Mix onion, mince, parsley and ground coriander well with salt and pepper. Use hands to make 12 balls. Heat oil in a heavy based pan over medium heat, add meatballs and brown all over. Remove and set aside.
Add paste and stir for 1 minute until aromatic. Return meatballs to pan, add tomato and simmer over low heat for 30 minutes until meatballs are cooked and sauce has thickened. Carefully crack eggs on top for final 5 minutes. Serve scattered with coriander leaves and black pepper.
Yesterday for lunch I had Nigella´s Sweet Potato and Chickpea Curry and I had some coconut milk left that I wanted to use up. I remembered that Ilana at I heart Risotto! has adapted a Tessa Kiros ice cream recipe and I went to look it up. I found the recipe, made it last night (it´s sooo easy, no custard involved, just whisk everything together) and I had this wonderful ice cream today after the Kofta Tagine.
dreamy coconut ice cream
250ml coconut milk
250ml heavy cream
125ml maple syrup
1 tsp vanilla extract
Whisk together the maple syrup and heavy (double) cream. Add the vanilla and whisk in the coconut milk. Transfer to a measuring jug. From here on,either you churn into your ice cream machine or you start the boring work with putting ice cream into a container, in to the freezer, and then whisking ice cream vigorously every hour for 3-4 hours...and get your reward in the end! It´s so worth it!
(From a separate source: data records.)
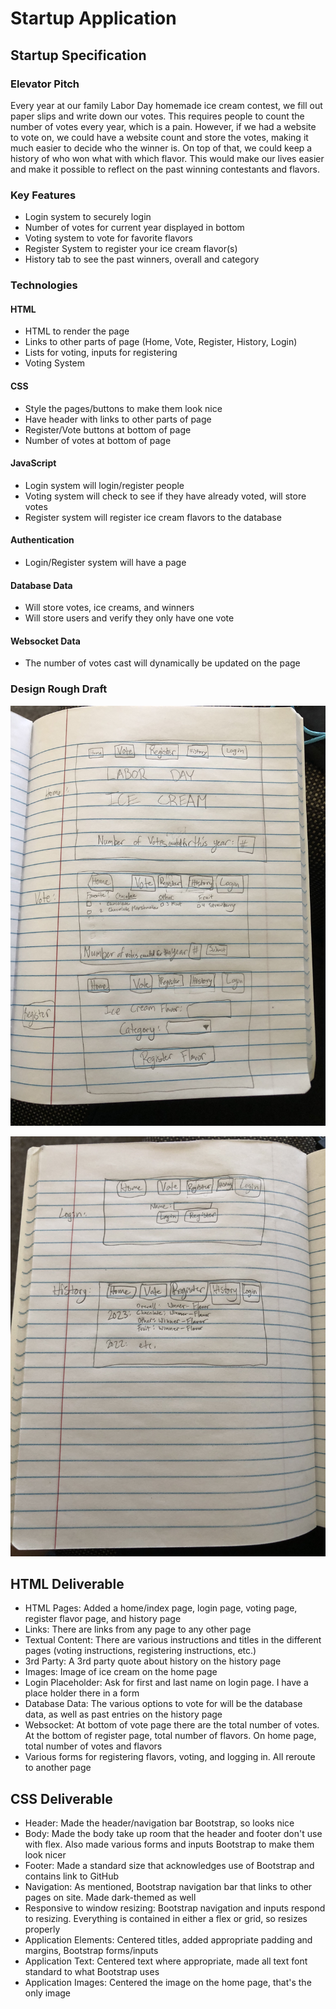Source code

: # Startup Application

## Startup Specification

### Elevator Pitch

Every year at our family Labor Day homemade ice cream contest, we fill out paper slips and write down our votes. This requires people to count the number of votes every year, which is a pain. However, if we had a website to vote on, we could have a website count and store the votes, making it much easier to decide who the winner is. On top of that, we could keep a history of who won what with which flavor. This would make our lives easier and make it possible to reflect on the past winning contestants and flavors. 

### Key Features

- Login system to securely login
- Number of votes for current year displayed in bottom
- Voting system to vote for favorite flavors
- Register System to register your ice cream flavor(s)
- History tab to see the past winners, overall and category

### Technologies

#### HTML
- HTML to render the page
- Links to other parts of page (Home, Vote, Register, History, Login)
- Lists for voting, inputs for registering
- Voting System

#### CSS
- Style the pages/buttons to make them look nice
- Have header with links to other parts of page
- Register/Vote buttons at bottom of page
- Number of votes at bottom of page

#### JavaScript
- Login system will login/register people
- Voting system will check to see if they have already voted, will store votes
- Register system will register ice cream flavors to the database

#### Authentication
- Login/Register system will have a page

#### Database Data
- Will store votes, ice creams, and winners
- Will store users and verify they only have one vote

#### Websocket Data
- The number of votes cast will dynamically be updated on the page

### Design Rough Draft
![Rough Draft 1](images/RoughDraft1.jpeg)

![Rough Draft 2](images/RoughDraft2.jpeg)


## HTML Deliverable
- HTML Pages: Added a home/index page, login page, voting page, register flavor page, and history page
- Links: There are links from any page to any other page
- Textual Content: There are various instructions and titles in the different pages (voting instructions, registering instructions, etc.)
- 3rd Party: A 3rd party quote about history on the history page
- Images: Image of ice cream on the home page
- Login Placeholder: Ask for first and last name on login page. I have a place holder there in a form
- Database Data: The various options to vote for will be the database data, as well as past entries on the history page
- Websocket: At bottom of vote page there are the total number of votes. At the bottom of register page, total number of flavors. On home page, total number of votes and flavors
- Various forms for registering flavors, voting, and logging in. All reroute to another page

## CSS Deliverable
- Header: Made the header/navigation bar Bootstrap, so looks nice
- Body: Made the body take up room that the header and footer don't use with flex. Also made various forms and inputs Bootstrap to make them look nicer
- Footer: Made a standard size that acknowledges use of Bootstrap and contains link to GitHub
- Navigation: As mentioned, Bootstrap navigation bar that links to other pages on site. Made dark-themed as well
- Responsive to window resizing: Bootstrap navigation and inputs respond to resizing. Everything is contained in either a flex or grid, so resizes properly
- Application Elements: Centered titles, added appropriate padding and margins, Bootstrap forms/inputs
- Application Text: Centered text where appropriate, made all text font standard to what Bootstrap uses
- Application Images: Centered the image on the home page, that's the only image
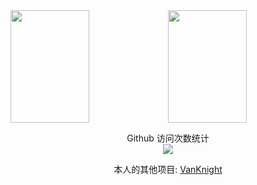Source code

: <div style="display:flex;flex-direction:row;justify-content: center;align-items: flex-start;">
   <img height="180" width="50%" src="https://github-readme-stats.vercel.app/api?username=vanknight&show_icons=true&theme=nightowl" />
   <img height="180" width="50%" src="https://github-readme-stats.vercel.app/api/top-langs/?username=vanknight&layout=compact&theme=nightowl" />
</div>

<p align="center"> 
  Github 访问次数统计<br>
  <img src="https://profile-counter.glitch.me/vanknight/count.svg" />
</p>


<p align="center"> 
  本人的其他项目: <a href="https://gitee.com/VanKnight" target="_blank">VanKnight</a>
</p>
I was a bit short of coconut milk but used cream instead and also to pump the coconut flavour up, I used a few drop of coconut essence. I omitted the vanilla flavour as I thought it would be too much. The end result was fabulous! I loved that smoky, burnt flavor of maple syrup and the coconut together and didn´t miss the vanilla flavour at all. Thanks Tessa and Ilana!